The output should consist solely of the line containing "- 🤔 I’m looking" and the lines that follow it through the end of the data below.
****************
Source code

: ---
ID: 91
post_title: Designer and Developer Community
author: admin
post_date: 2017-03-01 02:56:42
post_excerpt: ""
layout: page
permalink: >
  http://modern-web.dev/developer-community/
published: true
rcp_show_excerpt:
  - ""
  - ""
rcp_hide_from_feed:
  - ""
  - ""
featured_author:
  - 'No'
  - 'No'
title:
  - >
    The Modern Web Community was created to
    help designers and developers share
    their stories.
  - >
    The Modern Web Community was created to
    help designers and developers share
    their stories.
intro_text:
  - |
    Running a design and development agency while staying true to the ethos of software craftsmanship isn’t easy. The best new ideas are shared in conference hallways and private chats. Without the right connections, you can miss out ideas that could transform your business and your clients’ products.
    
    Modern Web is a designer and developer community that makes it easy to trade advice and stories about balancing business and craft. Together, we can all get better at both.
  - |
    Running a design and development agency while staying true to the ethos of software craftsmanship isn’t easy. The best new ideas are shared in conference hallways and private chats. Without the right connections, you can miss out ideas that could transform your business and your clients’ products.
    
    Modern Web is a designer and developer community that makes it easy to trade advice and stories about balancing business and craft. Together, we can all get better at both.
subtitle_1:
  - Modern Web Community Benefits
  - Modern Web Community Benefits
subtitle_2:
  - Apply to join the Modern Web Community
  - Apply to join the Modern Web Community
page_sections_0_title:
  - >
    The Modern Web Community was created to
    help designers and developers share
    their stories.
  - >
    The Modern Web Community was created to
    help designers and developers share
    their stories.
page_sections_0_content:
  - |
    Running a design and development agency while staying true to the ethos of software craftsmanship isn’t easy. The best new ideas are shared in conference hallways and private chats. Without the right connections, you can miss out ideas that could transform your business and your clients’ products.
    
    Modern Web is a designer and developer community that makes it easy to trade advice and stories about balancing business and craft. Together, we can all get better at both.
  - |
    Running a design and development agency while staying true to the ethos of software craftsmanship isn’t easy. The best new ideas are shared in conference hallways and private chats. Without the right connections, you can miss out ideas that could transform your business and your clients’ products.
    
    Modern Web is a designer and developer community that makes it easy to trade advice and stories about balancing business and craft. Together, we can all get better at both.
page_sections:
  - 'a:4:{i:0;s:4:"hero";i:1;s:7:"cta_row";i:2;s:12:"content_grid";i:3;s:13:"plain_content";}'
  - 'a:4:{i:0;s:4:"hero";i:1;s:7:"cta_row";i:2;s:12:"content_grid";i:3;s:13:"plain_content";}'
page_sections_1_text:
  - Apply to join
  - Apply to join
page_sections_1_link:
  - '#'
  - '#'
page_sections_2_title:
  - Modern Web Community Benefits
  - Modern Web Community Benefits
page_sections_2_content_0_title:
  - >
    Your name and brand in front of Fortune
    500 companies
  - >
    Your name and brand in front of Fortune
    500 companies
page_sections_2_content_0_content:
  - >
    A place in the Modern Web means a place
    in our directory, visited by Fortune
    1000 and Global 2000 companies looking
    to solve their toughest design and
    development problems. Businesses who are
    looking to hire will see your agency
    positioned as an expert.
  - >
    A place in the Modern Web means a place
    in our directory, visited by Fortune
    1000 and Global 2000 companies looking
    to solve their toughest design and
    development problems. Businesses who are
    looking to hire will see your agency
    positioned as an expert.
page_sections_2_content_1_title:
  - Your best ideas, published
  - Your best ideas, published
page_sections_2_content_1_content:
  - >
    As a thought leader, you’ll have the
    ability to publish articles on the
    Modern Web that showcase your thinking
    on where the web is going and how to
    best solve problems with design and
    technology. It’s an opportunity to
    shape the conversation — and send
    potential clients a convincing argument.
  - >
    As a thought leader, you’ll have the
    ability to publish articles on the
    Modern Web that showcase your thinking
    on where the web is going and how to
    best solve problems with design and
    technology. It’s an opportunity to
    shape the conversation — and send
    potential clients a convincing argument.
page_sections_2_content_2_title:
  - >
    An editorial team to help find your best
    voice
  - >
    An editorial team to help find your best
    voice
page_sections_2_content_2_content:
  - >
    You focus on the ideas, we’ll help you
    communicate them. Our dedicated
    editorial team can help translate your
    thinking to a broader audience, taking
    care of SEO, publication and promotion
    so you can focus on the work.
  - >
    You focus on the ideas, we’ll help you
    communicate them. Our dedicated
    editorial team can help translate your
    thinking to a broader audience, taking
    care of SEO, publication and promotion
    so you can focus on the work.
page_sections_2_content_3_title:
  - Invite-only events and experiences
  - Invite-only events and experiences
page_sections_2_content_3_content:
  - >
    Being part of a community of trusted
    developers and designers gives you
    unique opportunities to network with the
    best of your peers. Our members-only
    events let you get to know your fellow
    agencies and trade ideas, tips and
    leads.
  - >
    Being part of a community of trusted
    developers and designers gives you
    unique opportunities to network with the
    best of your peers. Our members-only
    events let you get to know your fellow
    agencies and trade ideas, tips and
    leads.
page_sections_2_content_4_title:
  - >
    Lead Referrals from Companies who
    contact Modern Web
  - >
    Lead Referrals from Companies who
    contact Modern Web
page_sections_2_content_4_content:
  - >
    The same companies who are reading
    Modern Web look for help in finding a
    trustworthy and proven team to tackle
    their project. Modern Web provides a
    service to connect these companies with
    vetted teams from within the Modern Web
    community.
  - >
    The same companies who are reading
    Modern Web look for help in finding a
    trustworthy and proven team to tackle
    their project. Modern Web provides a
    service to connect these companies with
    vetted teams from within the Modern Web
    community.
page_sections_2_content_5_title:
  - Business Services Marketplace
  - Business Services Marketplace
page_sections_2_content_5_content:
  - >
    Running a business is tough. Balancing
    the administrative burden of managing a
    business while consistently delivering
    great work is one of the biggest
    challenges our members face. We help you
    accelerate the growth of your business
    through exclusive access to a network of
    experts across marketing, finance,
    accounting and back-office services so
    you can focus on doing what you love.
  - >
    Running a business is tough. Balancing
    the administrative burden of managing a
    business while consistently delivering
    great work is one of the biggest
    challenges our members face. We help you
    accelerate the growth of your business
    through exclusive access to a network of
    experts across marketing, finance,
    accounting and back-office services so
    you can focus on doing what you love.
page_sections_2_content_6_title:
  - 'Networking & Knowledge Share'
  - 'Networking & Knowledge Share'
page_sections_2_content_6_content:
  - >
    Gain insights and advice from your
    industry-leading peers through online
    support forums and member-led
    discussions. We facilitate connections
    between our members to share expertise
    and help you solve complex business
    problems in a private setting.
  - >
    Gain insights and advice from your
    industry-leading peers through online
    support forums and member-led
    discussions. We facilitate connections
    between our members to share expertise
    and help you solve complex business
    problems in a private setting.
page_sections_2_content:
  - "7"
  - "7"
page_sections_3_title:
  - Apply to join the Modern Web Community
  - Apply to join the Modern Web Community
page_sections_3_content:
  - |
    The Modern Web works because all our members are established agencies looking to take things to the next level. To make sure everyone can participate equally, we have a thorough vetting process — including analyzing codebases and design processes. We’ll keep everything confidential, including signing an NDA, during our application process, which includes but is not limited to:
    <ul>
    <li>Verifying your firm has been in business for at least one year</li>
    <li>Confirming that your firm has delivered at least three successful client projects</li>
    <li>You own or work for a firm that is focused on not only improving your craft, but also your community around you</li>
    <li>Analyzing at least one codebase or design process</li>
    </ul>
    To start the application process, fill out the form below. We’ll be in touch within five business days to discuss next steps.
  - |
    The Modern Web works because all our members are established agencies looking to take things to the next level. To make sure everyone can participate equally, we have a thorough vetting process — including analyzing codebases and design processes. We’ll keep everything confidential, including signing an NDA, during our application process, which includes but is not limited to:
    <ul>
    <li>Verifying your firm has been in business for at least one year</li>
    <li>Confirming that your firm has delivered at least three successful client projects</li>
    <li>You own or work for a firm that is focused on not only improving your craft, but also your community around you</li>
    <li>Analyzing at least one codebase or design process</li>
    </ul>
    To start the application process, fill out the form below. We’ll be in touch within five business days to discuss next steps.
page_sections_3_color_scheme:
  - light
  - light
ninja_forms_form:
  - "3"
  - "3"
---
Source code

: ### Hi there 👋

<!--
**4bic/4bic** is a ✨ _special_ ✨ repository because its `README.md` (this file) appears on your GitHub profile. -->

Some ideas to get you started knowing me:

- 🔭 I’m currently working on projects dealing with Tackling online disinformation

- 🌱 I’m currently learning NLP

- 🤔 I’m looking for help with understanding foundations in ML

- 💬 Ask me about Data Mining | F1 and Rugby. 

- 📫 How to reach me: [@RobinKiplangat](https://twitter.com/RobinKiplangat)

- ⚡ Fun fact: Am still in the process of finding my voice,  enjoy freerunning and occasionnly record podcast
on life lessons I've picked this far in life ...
****************
### Solved exercise
- 🤔 I’m looking for help with understanding foundations in ML

- 💬 Ask me about Data Mining | F1 and Rugby. 

- 📫 How to reach me: [@RobinKiplangat](https://twitter.com/RobinKiplangat)

- ⚡ Fun fact: Am still in the process of finding my voice,  enjoy freerunning and occasionnly record podcast
on life lessons I've picked this far in life ...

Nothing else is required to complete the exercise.